Something is rotten at the heart of artificial intelligence. Machine learning algorithms that spot patterns in huge datasets, hold promise for everything from recommending if someone should be released on bail to estimating the likelihood of a driver having a car crash, and thus the cost of their insurance.

But these algorithms also risk being discriminatory by basing their recommendations on categories like someone's sex, sexuality, or race. So far, all attempts to de-bias our algorithms have failed.

But a new approach by Niki Kilbertus at the Max Planck Institute for Intelligent Systems in Germany and colleagues claims to offer a way to bake fairness right into the process of training algorithms.

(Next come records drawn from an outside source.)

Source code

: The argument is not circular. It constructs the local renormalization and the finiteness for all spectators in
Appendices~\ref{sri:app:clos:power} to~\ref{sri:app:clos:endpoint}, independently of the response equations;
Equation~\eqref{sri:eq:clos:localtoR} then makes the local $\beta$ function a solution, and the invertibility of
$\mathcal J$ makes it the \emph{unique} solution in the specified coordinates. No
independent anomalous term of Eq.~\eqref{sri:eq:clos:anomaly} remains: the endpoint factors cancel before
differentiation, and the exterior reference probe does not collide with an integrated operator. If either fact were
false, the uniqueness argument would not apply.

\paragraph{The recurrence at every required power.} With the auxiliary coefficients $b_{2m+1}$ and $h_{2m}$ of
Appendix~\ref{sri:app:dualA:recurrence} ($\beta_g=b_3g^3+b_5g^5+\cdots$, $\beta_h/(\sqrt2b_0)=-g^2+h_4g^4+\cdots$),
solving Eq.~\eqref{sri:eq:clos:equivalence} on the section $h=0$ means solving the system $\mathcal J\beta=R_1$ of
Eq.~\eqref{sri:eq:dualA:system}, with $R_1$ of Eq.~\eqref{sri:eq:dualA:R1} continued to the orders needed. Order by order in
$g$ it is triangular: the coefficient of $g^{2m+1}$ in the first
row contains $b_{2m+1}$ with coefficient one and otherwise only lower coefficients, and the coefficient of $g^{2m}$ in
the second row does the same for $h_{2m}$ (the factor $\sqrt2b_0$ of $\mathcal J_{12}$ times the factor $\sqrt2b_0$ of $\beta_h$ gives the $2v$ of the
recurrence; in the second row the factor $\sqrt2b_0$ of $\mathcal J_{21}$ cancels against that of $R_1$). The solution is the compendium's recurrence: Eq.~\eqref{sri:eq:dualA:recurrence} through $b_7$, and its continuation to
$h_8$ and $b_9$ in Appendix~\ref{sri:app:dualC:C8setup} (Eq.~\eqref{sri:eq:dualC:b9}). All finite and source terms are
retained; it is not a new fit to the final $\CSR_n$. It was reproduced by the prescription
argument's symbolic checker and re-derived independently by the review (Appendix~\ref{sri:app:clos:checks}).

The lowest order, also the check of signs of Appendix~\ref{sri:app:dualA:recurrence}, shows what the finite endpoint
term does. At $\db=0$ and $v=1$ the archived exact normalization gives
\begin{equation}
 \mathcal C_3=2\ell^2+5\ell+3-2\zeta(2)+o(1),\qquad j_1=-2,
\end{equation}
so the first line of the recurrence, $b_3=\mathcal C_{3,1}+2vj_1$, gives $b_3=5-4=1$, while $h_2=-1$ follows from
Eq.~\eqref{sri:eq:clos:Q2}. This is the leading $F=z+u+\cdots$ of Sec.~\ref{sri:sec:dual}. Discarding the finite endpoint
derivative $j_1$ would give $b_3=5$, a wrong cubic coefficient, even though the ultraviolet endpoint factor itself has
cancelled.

Machine learning systems improve with examples. The rough idea is that if you want to predict the likelihood of someone reoffending, you load up an AI with previous cases of people going through the criminal justice system. After viewing enough examples, the algorithm can then predict what will happen when presented with a fresh case.

But there are certain things that, as a society, we don't want an algorithm like this to take into consideration, such as someone's race - bail shouldn't be determined based on the colour of someone's skin.

"Loan decisions, risk assessments in criminal justice, insurance premiums, and more are being made in a way that disproportionately affects sex and race," says Kilbertus.

Reading between the lines

But unfortunately, the obvious quick fix of just removing sensitive categories from the data the algorithms are trained on doesn't work.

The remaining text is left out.